We are interested in the changing equilibrium created when some market participants are accumulating hoards and others are dishoarding. Of course, what makes it exciting is that speculators can (temporarily) exaggerate or fight against the trend. The speculators are often acting on rumors, technical analysis, or partial data about flows into or out of one corner of the market. That kind of information can’t tell them whether the globe, on net, hoarding or dishoarding.

One could point out that gold does not, on net, go into or out of anything. Yes, that is true. But it can come out of hoards and into carry trades. That is what we study. The gold basis tells us about this dynamic.

Conventional techniques for analyzing supply and demand are inapplicable to gold and silver, because the monetary metals have such high inventories. In normal commodities, inventories divided by annual production can be measured in months. The world just does not keep much inventory in wheat or oil.

With gold and silver, stocks to flows is measured in decades. Every ounce of those massive stockpiles is potential supply. Everyone on the planet is potential demand. At the right price. Looking at incremental changes in mine output or electronic manufacturing is not helpful to predict the future prices of the metals. For an introduction and guide to our concepts and theory, click here.

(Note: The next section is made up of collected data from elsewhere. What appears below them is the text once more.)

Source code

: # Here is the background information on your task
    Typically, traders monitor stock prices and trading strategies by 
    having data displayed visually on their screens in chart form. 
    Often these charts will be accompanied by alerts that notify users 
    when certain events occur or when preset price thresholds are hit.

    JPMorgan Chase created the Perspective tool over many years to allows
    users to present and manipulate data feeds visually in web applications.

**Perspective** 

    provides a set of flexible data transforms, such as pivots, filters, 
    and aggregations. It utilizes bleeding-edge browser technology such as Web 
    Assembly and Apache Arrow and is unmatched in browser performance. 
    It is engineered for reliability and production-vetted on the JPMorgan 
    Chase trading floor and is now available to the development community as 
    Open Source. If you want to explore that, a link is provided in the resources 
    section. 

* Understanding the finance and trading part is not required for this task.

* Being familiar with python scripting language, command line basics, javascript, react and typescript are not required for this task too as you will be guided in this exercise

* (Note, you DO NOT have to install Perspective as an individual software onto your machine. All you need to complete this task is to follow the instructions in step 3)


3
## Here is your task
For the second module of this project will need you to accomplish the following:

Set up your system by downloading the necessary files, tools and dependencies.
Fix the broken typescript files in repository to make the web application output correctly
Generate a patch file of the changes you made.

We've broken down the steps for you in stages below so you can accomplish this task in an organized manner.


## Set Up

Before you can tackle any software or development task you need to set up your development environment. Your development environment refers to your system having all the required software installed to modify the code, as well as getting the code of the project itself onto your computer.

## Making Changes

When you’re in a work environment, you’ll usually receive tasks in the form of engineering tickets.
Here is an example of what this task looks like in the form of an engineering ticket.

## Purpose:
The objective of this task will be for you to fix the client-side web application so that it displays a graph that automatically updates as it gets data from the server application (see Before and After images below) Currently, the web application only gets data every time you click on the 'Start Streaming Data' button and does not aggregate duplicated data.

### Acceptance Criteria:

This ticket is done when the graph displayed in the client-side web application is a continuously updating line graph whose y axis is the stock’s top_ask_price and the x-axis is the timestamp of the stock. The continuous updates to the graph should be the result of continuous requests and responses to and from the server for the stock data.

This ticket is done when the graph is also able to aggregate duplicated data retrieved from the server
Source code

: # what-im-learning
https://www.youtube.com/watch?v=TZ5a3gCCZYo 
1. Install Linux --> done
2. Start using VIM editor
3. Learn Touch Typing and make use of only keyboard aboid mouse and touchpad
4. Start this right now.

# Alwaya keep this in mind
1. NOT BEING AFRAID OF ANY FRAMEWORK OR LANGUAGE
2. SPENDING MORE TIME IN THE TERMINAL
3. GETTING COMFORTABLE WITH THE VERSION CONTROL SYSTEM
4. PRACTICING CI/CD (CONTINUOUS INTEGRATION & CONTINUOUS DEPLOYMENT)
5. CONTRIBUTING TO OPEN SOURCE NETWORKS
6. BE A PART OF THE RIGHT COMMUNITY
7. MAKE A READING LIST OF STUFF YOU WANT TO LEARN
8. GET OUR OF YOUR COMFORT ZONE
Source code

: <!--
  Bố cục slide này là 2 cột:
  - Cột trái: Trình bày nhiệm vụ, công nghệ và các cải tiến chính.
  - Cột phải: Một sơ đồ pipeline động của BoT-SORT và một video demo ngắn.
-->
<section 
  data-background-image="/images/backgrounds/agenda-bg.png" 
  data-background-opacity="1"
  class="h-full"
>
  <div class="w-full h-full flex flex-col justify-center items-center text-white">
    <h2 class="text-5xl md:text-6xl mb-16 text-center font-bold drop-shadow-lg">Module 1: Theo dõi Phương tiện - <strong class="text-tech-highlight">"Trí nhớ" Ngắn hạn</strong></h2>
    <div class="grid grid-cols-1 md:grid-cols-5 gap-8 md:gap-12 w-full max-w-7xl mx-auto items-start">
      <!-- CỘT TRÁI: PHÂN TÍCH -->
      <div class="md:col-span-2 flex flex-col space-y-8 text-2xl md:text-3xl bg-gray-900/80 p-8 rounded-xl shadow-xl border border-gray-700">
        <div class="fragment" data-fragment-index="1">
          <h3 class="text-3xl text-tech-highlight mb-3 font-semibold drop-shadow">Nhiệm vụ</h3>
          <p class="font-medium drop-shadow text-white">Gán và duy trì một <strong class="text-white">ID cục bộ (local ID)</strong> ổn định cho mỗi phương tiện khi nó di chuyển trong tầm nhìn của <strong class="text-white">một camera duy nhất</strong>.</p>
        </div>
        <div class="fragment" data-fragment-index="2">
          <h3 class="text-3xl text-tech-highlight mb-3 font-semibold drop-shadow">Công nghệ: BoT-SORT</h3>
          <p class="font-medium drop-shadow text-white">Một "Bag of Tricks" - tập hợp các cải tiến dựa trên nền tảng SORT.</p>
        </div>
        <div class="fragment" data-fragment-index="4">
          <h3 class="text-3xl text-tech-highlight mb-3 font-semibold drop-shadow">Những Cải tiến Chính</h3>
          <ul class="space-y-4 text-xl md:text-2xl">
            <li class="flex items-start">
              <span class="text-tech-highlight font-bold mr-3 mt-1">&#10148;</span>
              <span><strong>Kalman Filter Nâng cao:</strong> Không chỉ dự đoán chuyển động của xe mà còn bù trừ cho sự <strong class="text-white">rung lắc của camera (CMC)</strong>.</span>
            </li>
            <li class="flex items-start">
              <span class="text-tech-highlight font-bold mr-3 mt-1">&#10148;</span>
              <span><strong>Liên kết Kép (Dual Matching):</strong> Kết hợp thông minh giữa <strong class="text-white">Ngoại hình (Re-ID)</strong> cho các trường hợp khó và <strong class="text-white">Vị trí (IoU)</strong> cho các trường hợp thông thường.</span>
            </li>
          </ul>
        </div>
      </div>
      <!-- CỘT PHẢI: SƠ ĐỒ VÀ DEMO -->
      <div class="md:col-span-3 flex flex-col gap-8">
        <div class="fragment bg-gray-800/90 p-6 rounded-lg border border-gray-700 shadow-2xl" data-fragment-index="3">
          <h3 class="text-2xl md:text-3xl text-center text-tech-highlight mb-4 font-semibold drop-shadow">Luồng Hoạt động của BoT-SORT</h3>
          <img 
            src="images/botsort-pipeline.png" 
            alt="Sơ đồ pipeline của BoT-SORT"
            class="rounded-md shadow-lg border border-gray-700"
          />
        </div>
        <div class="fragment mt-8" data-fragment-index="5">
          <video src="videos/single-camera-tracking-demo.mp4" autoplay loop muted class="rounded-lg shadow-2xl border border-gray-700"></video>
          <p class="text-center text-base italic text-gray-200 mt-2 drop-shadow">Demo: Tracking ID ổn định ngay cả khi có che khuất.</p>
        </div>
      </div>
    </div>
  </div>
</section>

Here is a graph of the gold price measured in silver, otherwise known as the gold to silver ratio. The ratio rose 1.38 points, or 2.1%. We are working our way towards the high set so far, set last summer.

The Ratio of the Gold Price to the Silver Price

Letter mar 23 ratio

For each metal, we will look at a graph of the basis and cobasis overlaid with the price of the dollar in terms of the respective metal. It will make it easier to provide terse commentary. The dollar will be represented in green, the basis in blue and cobasis in red.

Here is the gold graph.

The Gold Basis and Cobasis and the Dollar Price

Letter mar 23 gold

The cobasis continued to drop like a base metal brick this week. Here we are in the middle of March, and the April contract is under heavy selling. And despite this, the buying pressure on the April contract was great enough to push the cobais down to -0.65%. And the basis is now well within contango (at least in the new zero-interest rate normal world) of + 0.2%. The cobasis drops for farther-out months as well.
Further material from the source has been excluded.